### WORK REQUEST
Find and copy each line of the listing below that has the word "gatsby" in it.

### RECORDS FOR THE EXERCISE
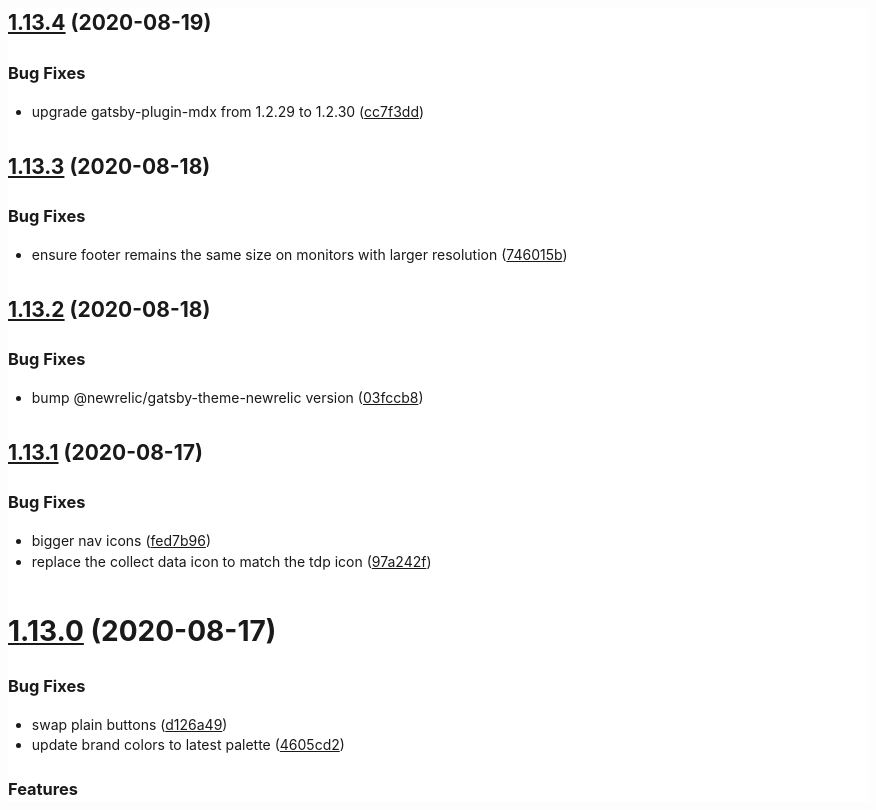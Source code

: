 ## [1.13.4](https://github.com/newrelic/developer-website/compare/v1.13.3...v1.13.4) (2020-08-19)


### Bug Fixes

* upgrade gatsby-plugin-mdx from 1.2.29 to 1.2.30 ([cc7f3dd](https://github.com/newrelic/developer-website/commit/cc7f3ddc9b3872aa6b558c50dcdefc23f56181cc))

## [1.13.3](https://github.com/newrelic/developer-website/compare/v1.13.2...v1.13.3) (2020-08-18)


### Bug Fixes

* ensure footer remains the same size on monitors with larger resolution ([746015b](https://github.com/newrelic/developer-website/commit/746015be31d3d39e4af2993c9ebc4e6e856b9c20))

## [1.13.2](https://github.com/newrelic/developer-website/compare/v1.13.1...v1.13.2) (2020-08-18)


### Bug Fixes

* bump @newrelic/gatsby-theme-newrelic version ([03fccb8](https://github.com/newrelic/developer-website/commit/03fccb8ef13fbde1feb447652f3b5f06139867f9))

## [1.13.1](https://github.com/newrelic/developer-website/compare/v1.13.0...v1.13.1) (2020-08-17)


### Bug Fixes

* bigger nav icons ([fed7b96](https://github.com/newrelic/developer-website/commit/fed7b96cd46aa39781cadad32024893decab728e))
* replace the collect data icon to match the tdp icon ([97a242f](https://github.com/newrelic/developer-website/commit/97a242f6f4366c1b1946bf36d8fd118a0f34b9e8))

# [1.13.0](https://github.com/newrelic/developer-website/compare/v1.12.5...v1.13.0) (2020-08-17)


### Bug Fixes

* swap plain buttons ([d126a49](https://github.com/newrelic/developer-website/commit/d126a497bf7d7f1c30c69b116b19cd473342f303))
* update brand colors to latest palette ([4605cd2](https://github.com/newrelic/developer-website/commit/4605cd2609e46d2a91c40077ef9cbf0ee9c0360c))


### Features
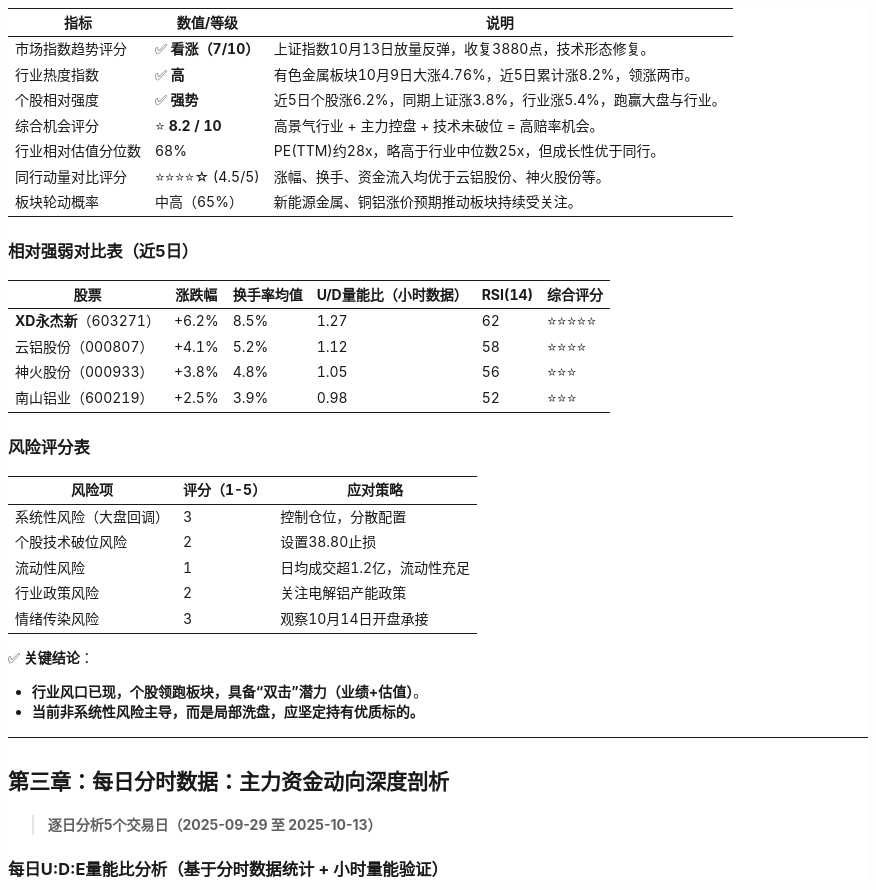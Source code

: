 | 指标 | 数值/等级 | 说明 |
|------|----------|------|
| 市场指数趋势评分 | ✅ **看涨（7/10）** | 上证指数10月13日放量反弹，收复3880点，技术形态修复。 |
| 行业热度指数 | ✅ **高** | 有色金属板块10月9日大涨4.76%，近5日累计涨8.2%，领涨两市。 |
| 个股相对强度 | ✅ **强势** | 近5日个股涨6.2%，同期上证涨3.8%，行业涨5.4%，跑赢大盘与行业。 |
| 综合机会评分 | ⭐️ **8.2 / 10** | 高景气行业 + 主力控盘 + 技术未破位 = 高赔率机会。 |
| 行业相对估值分位数 | 68% | PE(TTM)约28x，略高于行业中位数25x，但成长性优于同行。 |
| 同行动量对比评分 | ⭐️⭐️⭐️⭐️☆ (4.5/5) | 涨幅、换手、资金流入均优于云铝股份、神火股份等。 |
| 板块轮动概率 | 中高（65%） | 新能源金属、铜铝涨价预期推动板块持续受关注。 |

### 相对强弱对比表（近5日）

| 股票 | 涨跌幅 | 换手率均值 | U/D量能比（小时数据） | RSI(14) | 综合评分 |
|------|--------|------------|------------------------|---------|-----------|
| **XD永杰新**（603271） | +6.2% | 8.5% | 1.27 | 62 | ⭐️⭐️⭐️⭐️⭐️ |
| 云铝股份（000807） | +4.1% | 5.2% | 1.12 | 58 | ⭐️⭐️⭐️⭐️ |
| 神火股份（000933） | +3.8% | 4.8% | 1.05 | 56 | ⭐️⭐️⭐️ |
| 南山铝业（600219） | +2.5% | 3.9% | 0.98 | 52 | ⭐️⭐️⭐️ |

### 风险评分表

| 风险项 | 评分（1-5） | 应对策略 |
|--------|-------------|----------|
| 系统性风险（大盘回调） | 3 | 控制仓位，分散配置 |
| 个股技术破位风险 | 2 | 设置38.80止损 |
| 流动性风险 | 1 | 日均成交超1.2亿，流动性充足 |
| 行业政策风险 | 2 | 关注电解铝产能政策 |
| 情绪传染风险 | 3 | 观察10月14日开盘承接 |

✅ **关键结论**：  
- **行业风口已现，个股领跑板块，具备“双击”潜力（业绩+估值）**。  
- **当前非系统性风险主导，而是局部洗盘，应坚定持有优质标的。**

---

## 第三章：每日分时数据：主力资金动向深度剖析

> **逐日分析5个交易日（2025-09-29 至 2025-10-13）**

### 每日U:D:E量能比分析（基于分时数据统计 + 小时量能验证）
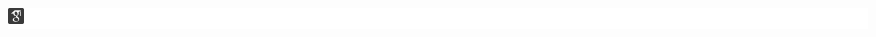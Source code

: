 <a href="https://scholar.google.com/scholar_lookup?title=Nano-Modification%20in%20Digital%20Manufacturing%20of%20Cementitious%20Composites" title="Search on Google Scholar"><picture><source media="(prefers-color-scheme: dark)" srcset="dat/md/ico/dm/googlescholar.svg" ><img src="dat/md/ico/wm/googlescholar.svg" width="16" height="16"></picture></a>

### TASK RESPONSE
* upgrade gatsby-plugin-mdx from 1.2.29 to 1.2.30 ([cc7f3dd](https://github.com/newrelic/developer-website/commit/cc7f3ddc9b3872aa6b558c50dcdefc23f56181cc))
* bump @newrelic/gatsby-theme-newrelic version ([03fccb8](https://github.com/newrelic/developer-website/commit/03fccb8ef13fbde1feb447652f3b5f06139867f9))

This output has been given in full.